(WHAT THE EXERCISE ASKS)
When you write out the records, keep every word exact and drop the pictures.

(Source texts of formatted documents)
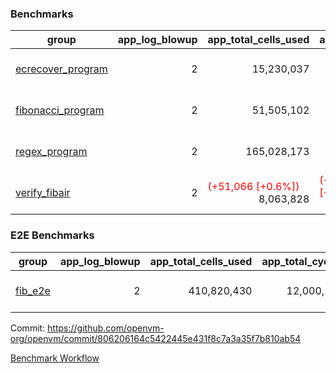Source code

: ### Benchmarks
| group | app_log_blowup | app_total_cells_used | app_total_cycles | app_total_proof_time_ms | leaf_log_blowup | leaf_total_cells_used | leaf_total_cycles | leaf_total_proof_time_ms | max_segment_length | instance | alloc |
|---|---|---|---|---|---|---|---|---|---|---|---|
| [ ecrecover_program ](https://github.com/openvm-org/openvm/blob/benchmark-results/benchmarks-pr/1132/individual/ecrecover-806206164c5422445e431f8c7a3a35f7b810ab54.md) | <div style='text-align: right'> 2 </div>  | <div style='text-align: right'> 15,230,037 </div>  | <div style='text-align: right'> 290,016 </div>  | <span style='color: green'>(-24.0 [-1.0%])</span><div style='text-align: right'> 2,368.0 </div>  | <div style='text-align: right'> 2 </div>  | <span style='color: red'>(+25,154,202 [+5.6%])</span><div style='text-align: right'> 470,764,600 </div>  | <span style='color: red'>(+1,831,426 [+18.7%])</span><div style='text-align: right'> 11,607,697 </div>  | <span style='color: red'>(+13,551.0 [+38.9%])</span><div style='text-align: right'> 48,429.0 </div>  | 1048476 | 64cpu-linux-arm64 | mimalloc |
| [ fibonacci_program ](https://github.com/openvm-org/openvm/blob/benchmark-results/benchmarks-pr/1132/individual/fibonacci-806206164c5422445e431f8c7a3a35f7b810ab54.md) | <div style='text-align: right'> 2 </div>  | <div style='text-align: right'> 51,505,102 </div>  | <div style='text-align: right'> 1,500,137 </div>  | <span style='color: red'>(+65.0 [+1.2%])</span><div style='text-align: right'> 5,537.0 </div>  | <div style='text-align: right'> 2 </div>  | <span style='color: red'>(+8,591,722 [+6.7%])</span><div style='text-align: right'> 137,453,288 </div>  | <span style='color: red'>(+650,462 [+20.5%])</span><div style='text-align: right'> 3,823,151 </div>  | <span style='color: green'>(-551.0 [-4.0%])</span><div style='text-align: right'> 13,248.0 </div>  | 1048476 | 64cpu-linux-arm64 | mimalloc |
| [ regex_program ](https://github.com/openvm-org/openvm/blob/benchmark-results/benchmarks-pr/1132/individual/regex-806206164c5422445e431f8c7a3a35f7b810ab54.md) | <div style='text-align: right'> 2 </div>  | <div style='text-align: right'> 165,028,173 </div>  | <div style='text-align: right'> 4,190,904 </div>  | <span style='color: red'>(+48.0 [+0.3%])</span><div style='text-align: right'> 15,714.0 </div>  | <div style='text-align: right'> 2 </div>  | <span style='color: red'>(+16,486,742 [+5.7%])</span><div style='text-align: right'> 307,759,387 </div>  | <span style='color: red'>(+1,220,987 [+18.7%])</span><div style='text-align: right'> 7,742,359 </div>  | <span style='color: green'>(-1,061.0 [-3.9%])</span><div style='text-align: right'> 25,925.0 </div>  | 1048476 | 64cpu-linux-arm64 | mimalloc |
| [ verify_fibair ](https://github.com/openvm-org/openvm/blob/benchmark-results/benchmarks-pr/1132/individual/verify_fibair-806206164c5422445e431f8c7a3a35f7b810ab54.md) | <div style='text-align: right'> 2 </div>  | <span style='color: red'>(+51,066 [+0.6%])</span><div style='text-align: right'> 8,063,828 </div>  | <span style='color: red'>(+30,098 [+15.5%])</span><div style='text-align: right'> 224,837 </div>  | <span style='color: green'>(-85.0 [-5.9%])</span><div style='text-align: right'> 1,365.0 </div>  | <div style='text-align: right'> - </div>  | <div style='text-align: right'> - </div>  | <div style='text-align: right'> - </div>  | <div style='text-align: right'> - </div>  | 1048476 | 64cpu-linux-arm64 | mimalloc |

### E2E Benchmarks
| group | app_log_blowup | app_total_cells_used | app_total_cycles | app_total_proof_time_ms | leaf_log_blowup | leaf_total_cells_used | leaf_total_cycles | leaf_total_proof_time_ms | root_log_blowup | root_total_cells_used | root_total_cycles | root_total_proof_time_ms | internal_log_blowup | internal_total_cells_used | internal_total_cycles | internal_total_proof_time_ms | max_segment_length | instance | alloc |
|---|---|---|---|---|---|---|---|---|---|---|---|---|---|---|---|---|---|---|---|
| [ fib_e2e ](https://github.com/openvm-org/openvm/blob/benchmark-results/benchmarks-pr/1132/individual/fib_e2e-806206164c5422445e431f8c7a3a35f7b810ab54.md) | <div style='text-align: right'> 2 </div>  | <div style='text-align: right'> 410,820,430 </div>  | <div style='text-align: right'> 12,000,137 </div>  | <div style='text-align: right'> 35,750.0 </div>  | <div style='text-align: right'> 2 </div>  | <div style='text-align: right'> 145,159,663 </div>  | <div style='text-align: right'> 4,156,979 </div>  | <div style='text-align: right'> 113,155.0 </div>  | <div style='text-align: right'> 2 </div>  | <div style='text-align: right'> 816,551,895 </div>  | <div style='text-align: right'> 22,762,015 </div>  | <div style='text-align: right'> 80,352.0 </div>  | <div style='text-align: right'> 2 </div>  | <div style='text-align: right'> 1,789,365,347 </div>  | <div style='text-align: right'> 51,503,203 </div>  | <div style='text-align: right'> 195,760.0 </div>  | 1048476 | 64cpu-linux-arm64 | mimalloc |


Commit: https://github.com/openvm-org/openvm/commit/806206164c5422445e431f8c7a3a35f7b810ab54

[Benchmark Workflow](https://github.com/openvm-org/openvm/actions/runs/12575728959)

(EXERCISE ANSWER)
Source code

: ### Benchmarks
| group | app_log_blowup | app_total_cells_used | app_total_cycles | app_total_proof_time_ms | leaf_log_blowup | leaf_total_cells_used | leaf_total_cycles | leaf_total_proof_time_ms | max_segment_length | instance | alloc |
|---|---|---|---|---|---|---|---|---|---|---|---|
| [ ecrecover_program ](https://github.com/openvm-org/openvm/blob/benchmark-results/benchmarks-pr/1132/individual/ecrecover-806206164c5422445e431f8c7a3a35f7b810ab54.md) | <div style='text-align: right'> 2 </div>  | <div style='text-align: right'> 15,230,037 </div>  | <div style='text-align: right'> 290,016 </div>  | <span style='color: green'>(-24.0 [-1.0%])</span><div style='text-align: right'> 2,368.0 </div>  | <div style='text-align: right'> 2 </div>  | <span style='color: red'>(+25,154,202 [+5.6%])</span><div style='text-align: right'> 470,764,600 </div>  | <span style='color: red'>(+1,831,426 [+18.7%])</span><div style='text-align: right'> 11,607,697 </div>  | <span style='color: red'>(+13,551.0 [+38.9%])</span><div style='text-align: right'> 48,429.0 </div>  | 1048476 | 64cpu-linux-arm64 | mimalloc |
| [ fibonacci_program ](https://github.com/openvm-org/openvm/blob/benchmark-results/benchmarks-pr/1132/individual/fibonacci-806206164c5422445e431f8c7a3a35f7b810ab54.md) | <div style='text-align: right'> 2 </div>  | <div style='text-align: right'> 51,505,102 </div>  | <div style='text-align: right'> 1,500,137 </div>  | <span style='color: red'>(+65.0 [+1.2%])</span><div style='text-align: right'> 5,537.0 </div>  | <div style='text-align: right'> 2 </div>  | <span style='color: red'>(+8,591,722 [+6.7%])</span><div style='text-align: right'> 137,453,288 </div>  | <span style='color: red'>(+650,462 [+20.5%])</span><div style='text-align: right'> 3,823,151 </div>  | <span style='color: green'>(-551.0 [-4.0%])</span><div style='text-align: right'> 13,248.0 </div>  | 1048476 | 64cpu-linux-arm64 | mimalloc |
| [ regex_program ](https://github.com/openvm-org/openvm/blob/benchmark-results/benchmarks-pr/1132/individual/regex-806206164c5422445e431f8c7a3a35f7b810ab54.md) | <div style='text-align: right'> 2 </div>  | <div style='text-align: right'> 165,028,173 </div>  | <div style='text-align: right'> 4,190,904 </div>  | <span style='color: red'>(+48.0 [+0.3%])</span><div style='text-align: right'> 15,714.0 </div>  | <div style='text-align: right'> 2 </div>  | <span style='color: red'>(+16,486,742 [+5.7%])</span><div style='text-align: right'> 307,759,387 </div>  | <span style='color: red'>(+1,220,987 [+18.7%])</span><div style='text-align: right'> 7,742,359 </div>  | <span style='color: green'>(-1,061.0 [-3.9%])</span><div style='text-align: right'> 25,925.0 </div>  | 1048476 | 64cpu-linux-arm64 | mimalloc |
| [ verify_fibair ](https://github.com/openvm-org/openvm/blob/benchmark-results/benchmarks-pr/1132/individual/verify_fibair-806206164c5422445e431f8c7a3a35f7b810ab54.md) | <div style='text-align: right'> 2 </div>  | <span style='color: red'>(+51,066 [+0.6%])</span><div style='text-align: right'> 8,063,828 </div>  | <span style='color: red'>(+30,098 [+15.5%])</span><div style='text-align: right'> 224,837 </div>  | <span style='color: green'>(-85.0 [-5.9%])</span><div style='text-align: right'> 1,365.0 </div>  | <div style='text-align: right'> - </div>  | <div style='text-align: right'> - </div>  | <div style='text-align: right'> - </div>  | <div style='text-align: right'> - </div>  | 1048476 | 64cpu-linux-arm64 | mimalloc |

### E2E Benchmarks
| group | app_log_blowup | app_total_cells_used | app_total_cycles | app_total_proof_time_ms | leaf_log_blowup | leaf_total_cells_used | leaf_total_cycles | leaf_total_proof_time_ms | root_log_blowup | root_total_cells_used | root_total_cycles | root_total_proof_time_ms | internal_log_blowup | internal_total_cells_used | internal_total_cycles | internal_total_proof_time_ms | max_segment_length | instance | alloc |
|---|---|---|---|---|---|---|---|---|---|---|---|---|---|---|---|---|---|---|---|
| [ fib_e2e ](https://github.com/openvm-org/openvm/blob/benchmark-results/benchmarks-pr/1132/individual/fib_e2e-806206164c5422445e431f8c7a3a35f7b810ab54.md) | <div style='text-align: right'> 2 </div>  | <div style='text-align: right'> 410,820,430 </div>  | <div style='text-align: right'> 12,000,137 </div>  | <div style='text-align: right'> 35,750.0 </div>  | <div style='text-align: right'> 2 </div>  | <div style='text-align: right'> 145,159,663 </div>  | <div style='text-align: right'> 4,156,979 </div>  | <div style='text-align: right'> 113,155.0 </div>  | <div style='text-align: right'> 2 </div>  | <div style='text-align: right'> 816,551,895 </div>  | <div style='text-align: right'> 22,762,015 </div>  | <div style='text-align: right'> 80,352.0 </div>  | <div style='text-align: right'> 2 </div>  | <div style='text-align: right'> 1,789,365,347 </div>  | <div style='text-align: right'> 51,503,203 </div>  | <div style='text-align: right'> 195,760.0 </div>  | 1048476 | 64cpu-linux-arm64 | mimalloc |


Commit: https://github.com/openvm-org/openvm/commit/806206164c5422445e431f8c7a3a35f7b810ab54

[Benchmark Workflow](https://github.com/openvm-org/openvm/actions/runs/12575728959)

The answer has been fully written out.